= ASSIGNMENT =
Check each line of the material, and show the ones that include the word "RunControl".

- Opening Delimiter -

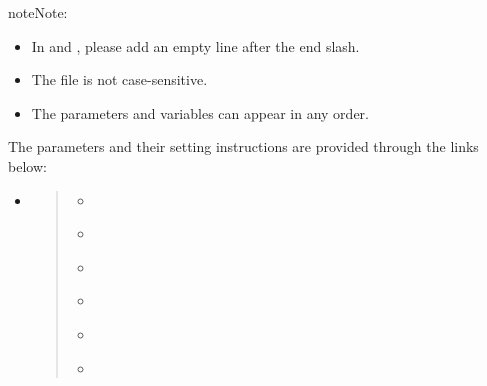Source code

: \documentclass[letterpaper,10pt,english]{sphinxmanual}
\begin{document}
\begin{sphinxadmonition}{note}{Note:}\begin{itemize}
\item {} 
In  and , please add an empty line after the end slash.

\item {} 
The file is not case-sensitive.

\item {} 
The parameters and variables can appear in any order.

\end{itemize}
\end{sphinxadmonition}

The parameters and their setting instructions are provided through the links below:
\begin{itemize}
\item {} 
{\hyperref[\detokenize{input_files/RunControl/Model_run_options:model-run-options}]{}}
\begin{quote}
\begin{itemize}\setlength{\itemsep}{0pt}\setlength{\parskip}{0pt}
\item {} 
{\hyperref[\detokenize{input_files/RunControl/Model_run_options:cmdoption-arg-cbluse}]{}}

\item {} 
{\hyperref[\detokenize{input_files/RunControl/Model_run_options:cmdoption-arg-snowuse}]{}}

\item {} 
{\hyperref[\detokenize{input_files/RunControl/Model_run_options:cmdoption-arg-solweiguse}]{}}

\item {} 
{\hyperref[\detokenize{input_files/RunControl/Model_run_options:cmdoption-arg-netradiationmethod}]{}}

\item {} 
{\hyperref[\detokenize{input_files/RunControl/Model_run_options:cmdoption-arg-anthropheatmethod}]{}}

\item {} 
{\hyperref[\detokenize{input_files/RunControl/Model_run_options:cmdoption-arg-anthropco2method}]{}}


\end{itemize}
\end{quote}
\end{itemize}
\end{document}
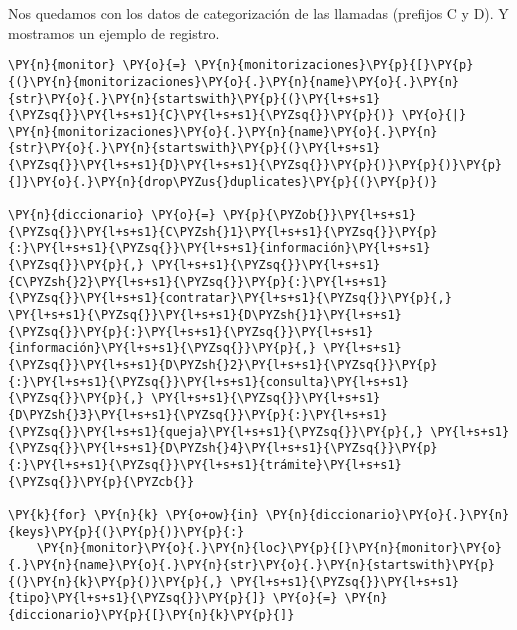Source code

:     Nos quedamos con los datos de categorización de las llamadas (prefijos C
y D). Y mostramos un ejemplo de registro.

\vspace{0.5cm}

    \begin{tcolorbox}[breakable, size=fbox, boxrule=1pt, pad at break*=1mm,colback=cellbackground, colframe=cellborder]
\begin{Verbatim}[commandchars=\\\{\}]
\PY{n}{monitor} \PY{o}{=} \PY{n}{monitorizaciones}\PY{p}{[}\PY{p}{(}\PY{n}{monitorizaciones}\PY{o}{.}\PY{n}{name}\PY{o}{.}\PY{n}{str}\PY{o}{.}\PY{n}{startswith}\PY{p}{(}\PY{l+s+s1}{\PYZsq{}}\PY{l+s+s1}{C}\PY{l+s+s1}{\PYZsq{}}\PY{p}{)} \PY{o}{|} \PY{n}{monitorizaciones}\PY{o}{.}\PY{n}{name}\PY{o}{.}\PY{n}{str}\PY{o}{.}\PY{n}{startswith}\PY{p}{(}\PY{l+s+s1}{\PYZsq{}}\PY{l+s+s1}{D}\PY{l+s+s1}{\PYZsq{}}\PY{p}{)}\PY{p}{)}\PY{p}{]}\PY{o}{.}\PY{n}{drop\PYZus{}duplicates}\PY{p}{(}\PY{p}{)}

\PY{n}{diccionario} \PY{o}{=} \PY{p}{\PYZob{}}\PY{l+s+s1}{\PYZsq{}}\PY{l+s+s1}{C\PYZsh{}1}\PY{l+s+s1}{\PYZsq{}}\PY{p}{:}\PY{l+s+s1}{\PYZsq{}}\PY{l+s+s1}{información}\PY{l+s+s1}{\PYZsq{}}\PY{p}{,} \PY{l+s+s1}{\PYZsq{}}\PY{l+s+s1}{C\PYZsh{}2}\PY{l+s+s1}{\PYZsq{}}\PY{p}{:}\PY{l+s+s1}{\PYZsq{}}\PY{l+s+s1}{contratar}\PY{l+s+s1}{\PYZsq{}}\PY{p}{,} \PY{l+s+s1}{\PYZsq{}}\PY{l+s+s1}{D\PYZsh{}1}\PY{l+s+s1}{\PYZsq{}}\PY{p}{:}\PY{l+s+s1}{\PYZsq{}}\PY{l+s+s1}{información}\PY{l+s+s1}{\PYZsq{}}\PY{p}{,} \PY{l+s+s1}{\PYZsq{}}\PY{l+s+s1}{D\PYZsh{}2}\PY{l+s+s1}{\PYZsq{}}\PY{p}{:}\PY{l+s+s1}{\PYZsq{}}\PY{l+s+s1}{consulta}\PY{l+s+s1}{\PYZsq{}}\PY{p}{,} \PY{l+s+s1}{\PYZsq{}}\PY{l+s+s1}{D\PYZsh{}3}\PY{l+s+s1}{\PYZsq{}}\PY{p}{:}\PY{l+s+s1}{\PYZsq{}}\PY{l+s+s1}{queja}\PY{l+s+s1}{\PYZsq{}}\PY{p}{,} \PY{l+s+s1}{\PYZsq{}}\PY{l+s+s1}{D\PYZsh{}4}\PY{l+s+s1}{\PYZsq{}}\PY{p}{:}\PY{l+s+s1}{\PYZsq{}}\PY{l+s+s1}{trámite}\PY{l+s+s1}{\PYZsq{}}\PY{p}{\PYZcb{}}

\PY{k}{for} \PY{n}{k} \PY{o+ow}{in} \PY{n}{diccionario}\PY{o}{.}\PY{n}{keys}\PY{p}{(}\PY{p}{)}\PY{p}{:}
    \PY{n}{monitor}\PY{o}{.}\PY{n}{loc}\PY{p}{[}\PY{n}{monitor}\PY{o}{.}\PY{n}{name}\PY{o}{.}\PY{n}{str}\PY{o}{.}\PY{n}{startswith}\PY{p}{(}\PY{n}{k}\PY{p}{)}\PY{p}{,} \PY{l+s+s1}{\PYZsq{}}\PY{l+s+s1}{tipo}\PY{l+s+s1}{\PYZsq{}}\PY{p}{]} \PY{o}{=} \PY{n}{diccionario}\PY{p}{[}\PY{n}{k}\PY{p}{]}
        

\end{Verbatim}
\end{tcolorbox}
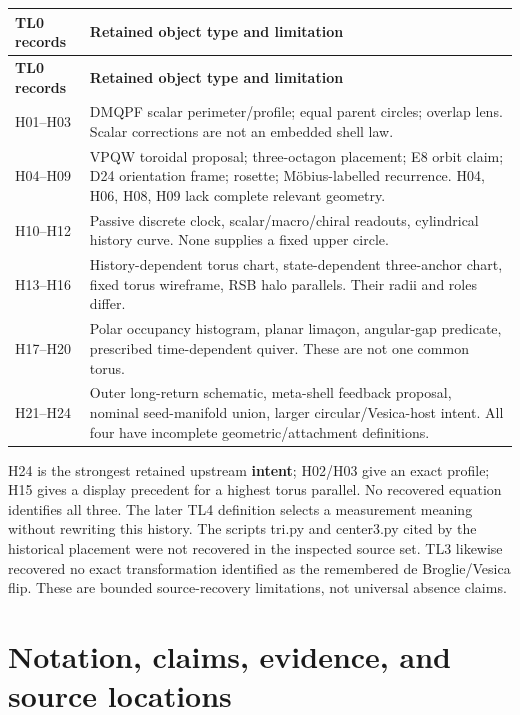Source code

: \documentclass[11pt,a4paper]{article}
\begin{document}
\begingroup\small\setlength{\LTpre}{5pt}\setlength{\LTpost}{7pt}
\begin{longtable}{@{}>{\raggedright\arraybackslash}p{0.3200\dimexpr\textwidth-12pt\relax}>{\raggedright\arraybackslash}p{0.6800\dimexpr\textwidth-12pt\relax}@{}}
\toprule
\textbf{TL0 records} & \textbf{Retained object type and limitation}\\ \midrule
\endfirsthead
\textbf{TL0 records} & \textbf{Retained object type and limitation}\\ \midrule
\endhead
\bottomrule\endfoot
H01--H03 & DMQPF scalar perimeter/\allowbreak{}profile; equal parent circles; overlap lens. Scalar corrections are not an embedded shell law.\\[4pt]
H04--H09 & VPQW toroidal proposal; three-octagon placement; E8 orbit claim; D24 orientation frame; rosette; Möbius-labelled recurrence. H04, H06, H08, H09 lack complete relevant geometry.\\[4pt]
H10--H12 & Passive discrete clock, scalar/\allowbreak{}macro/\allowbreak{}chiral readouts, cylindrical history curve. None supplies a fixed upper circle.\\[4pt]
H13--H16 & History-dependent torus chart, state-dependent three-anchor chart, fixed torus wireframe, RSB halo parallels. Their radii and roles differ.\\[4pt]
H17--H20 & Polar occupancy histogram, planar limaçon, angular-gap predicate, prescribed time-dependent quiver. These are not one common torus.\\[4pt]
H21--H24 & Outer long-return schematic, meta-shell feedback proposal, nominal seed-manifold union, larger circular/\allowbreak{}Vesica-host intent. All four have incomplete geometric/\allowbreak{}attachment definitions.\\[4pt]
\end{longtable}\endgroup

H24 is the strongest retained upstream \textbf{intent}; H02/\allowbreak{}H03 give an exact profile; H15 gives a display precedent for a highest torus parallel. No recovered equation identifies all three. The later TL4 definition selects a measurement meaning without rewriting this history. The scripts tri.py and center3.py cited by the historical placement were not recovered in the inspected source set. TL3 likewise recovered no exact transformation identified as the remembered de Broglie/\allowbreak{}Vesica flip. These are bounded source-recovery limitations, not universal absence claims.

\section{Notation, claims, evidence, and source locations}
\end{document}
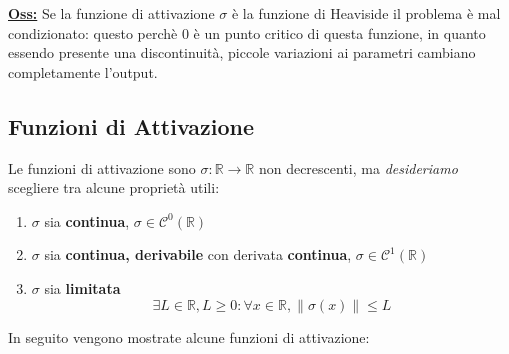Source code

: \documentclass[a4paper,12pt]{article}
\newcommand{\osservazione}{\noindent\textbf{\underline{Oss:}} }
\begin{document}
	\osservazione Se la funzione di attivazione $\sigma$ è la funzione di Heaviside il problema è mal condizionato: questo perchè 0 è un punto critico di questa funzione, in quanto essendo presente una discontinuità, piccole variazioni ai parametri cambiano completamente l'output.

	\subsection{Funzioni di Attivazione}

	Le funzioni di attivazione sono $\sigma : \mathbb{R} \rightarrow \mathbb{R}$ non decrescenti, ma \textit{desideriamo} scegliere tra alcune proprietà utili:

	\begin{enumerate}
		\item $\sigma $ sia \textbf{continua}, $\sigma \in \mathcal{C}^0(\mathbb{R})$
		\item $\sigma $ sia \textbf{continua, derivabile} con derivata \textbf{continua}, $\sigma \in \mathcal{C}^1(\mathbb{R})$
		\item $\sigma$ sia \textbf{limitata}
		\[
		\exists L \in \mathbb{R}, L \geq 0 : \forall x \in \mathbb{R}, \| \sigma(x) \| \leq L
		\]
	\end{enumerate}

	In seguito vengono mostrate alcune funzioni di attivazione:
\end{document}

- Closing Delimiter -
- Opening Delimiter -

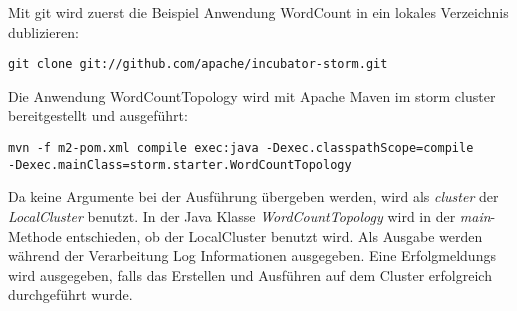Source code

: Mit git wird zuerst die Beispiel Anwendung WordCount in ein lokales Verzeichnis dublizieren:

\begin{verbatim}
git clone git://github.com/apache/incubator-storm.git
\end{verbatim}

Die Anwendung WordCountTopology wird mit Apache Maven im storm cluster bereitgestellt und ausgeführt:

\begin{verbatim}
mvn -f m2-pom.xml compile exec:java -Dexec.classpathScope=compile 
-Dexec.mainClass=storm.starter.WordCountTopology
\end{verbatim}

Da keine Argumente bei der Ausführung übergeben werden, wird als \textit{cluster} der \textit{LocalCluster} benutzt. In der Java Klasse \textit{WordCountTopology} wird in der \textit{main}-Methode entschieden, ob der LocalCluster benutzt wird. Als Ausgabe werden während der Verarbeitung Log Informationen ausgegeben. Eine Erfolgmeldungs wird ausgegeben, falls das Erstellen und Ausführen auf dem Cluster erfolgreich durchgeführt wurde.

- Closing Delimiter -

= THE COMPLETED TASK =
{\hyperref[\detokenize{input_files/RunControl/Model_run_options:model-run-options}]{}}
{\hyperref[\detokenize{input_files/RunControl/Model_run_options:cmdoption-arg-cbluse}]{}}
{\hyperref[\detokenize{input_files/RunControl/Model_run_options:cmdoption-arg-snowuse}]{}}
{\hyperref[\detokenize{input_files/RunControl/Model_run_options:cmdoption-arg-solweiguse}]{}}
{\hyperref[\detokenize{input_files/RunControl/Model_run_options:cmdoption-arg-netradiationmethod}]{}}
{\hyperref[\detokenize{input_files/RunControl/Model_run_options:cmdoption-arg-anthropheatmethod}]{}}
{\hyperref[\detokenize{input_files/RunControl/Model_run_options:cmdoption-arg-anthropco2method}]{}}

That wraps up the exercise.